Decyzję o sześcioletnim okresie dyskwalifikacji dla Christiana Hoffmanna potwierdził we wtorek Andreas Schwab, przewodniczący Austriackiej Agencji Antydopingowej (NADA). Na łączną karę składają się dwie mniejsze. I tak, dwuletnie zawieszenie austriacki narciarz otrzymuje za bycie klientem banku krwi i osocza, natomiast czteroletnie za posiadanie laboratoryjnej wirówki do preparatyki krwi. Dla Hoffmanna nie będzie to już miało większego znaczenia, gdyż w marcu 2010 roku ogłosił zakończenie kariery, tuż po tym gdy ... został zawieszony na dwa lata za podejrzenia o stosowanie dopingu. Mimo to jego prawnik zapowiedział apelację.
Austriacki narciarz, specjalista od stylu dowolnego, oficjalnie nigdy nie został przyłapany na stosowaniu nielegalnych środków, jednak jego nazwisko przejawiało się w kontekście wielu spraw w jego kraju, w którym w ciągu ostatniej dekady wielokrotnie głośno było o dopingu w biegach narciarskich i biathlonie - karani dyskwalifikacją byli m.in. Wolfgang Perner, Wolfgang Rottmann, Johannes Eder, Martin Tauber, a także trener Walter Mayer, uznawany za mózg całego systemu dopingowego. Sam Hoffmann nie wpadł, jednak wraz z upływem lat mało kto wierzył już, że jest czysty.

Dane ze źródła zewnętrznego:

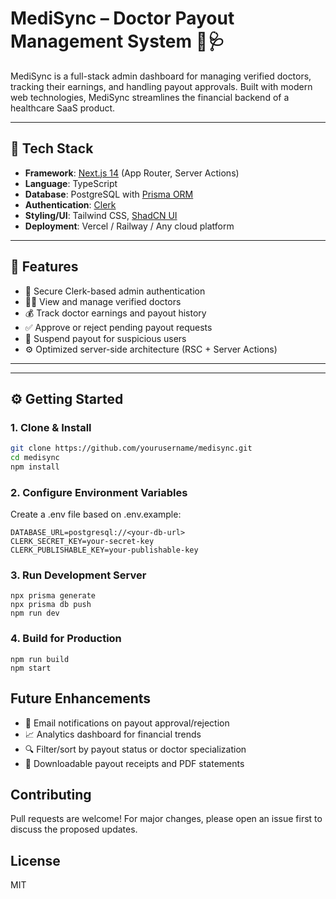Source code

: # MediSync – Doctor Payout Management System 💸🩺

MediSync is a full-stack admin dashboard for managing verified doctors, tracking their earnings, and handling payout approvals. Built with modern web technologies, MediSync streamlines the financial backend of a healthcare SaaS product.

---

## 🚀 Tech Stack

- **Framework**: [Next.js 14](https://nextjs.org/) (App Router, Server Actions)
- **Language**: TypeScript
- **Database**: PostgreSQL with [Prisma ORM](https://www.prisma.io/)
- **Authentication**: [Clerk](https://clerk.dev/)
- **Styling/UI**: Tailwind CSS, [ShadCN UI](https://ui.shadcn.com/)
- **Deployment**: Vercel / Railway / Any cloud platform

---

## 🎯 Features

- 🔐 Secure Clerk-based admin authentication
- 👨‍⚕️ View and manage verified doctors
- 💰 Track doctor earnings and payout history
- ✅ Approve or reject pending payout requests
- 🚦 Suspend payout for suspicious users
- ⚙️ Optimized server-side architecture (RSC + Server Actions)

---


---

## ⚙️ Getting Started

### 1. Clone & Install

```bash
git clone https://github.com/yourusername/medisync.git
cd medisync
npm install
```
### 2. Configure Environment Variables
Create a .env file based on .env.example:
```
DATABASE_URL=postgresql://<your-db-url>
CLERK_SECRET_KEY=your-secret-key
CLERK_PUBLISHABLE_KEY=your-publishable-key
```
### 3. Run Development Server
```
npx prisma generate
npx prisma db push
npm run dev
```
### 4. Build for Production
```
npm run build
npm start
```
## Future Enhancements
- 🔄 Email notifications on payout approval/rejection
- 📈 Analytics dashboard for financial trends
- 🔍 Filter/sort by payout status or doctor specialization
- 🧾 Downloadable payout receipts and PDF statements


##  Contributing
Pull requests are welcome! For major changes, please open an issue first to discuss the proposed updates.

## License
MIT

Największym sukcesem 36-letniego dziś Austriaka jest tytuł mistrza olimpijskiego w biegu na 30 kilometrów zdobyty w 2002 roku w Salt Lake City. Hoffmann przekroczył wtedy linię mety jako drugi, jednak zwycięzca, Johan Muehlegg, został wkrótce potem ... zdyskwalifikowany za doping. Cztery lata wcześniej w Nagano Austriak był jednym z bohaterów maratonu na 50 kilometrów, przez wielu uznawanego za bieg wszech czasów, w którym stoczył wspaniały pojedynek z Bjoernem Daehlie i Niklasem Jonssonem. Zdobył wtedy brązowy medal.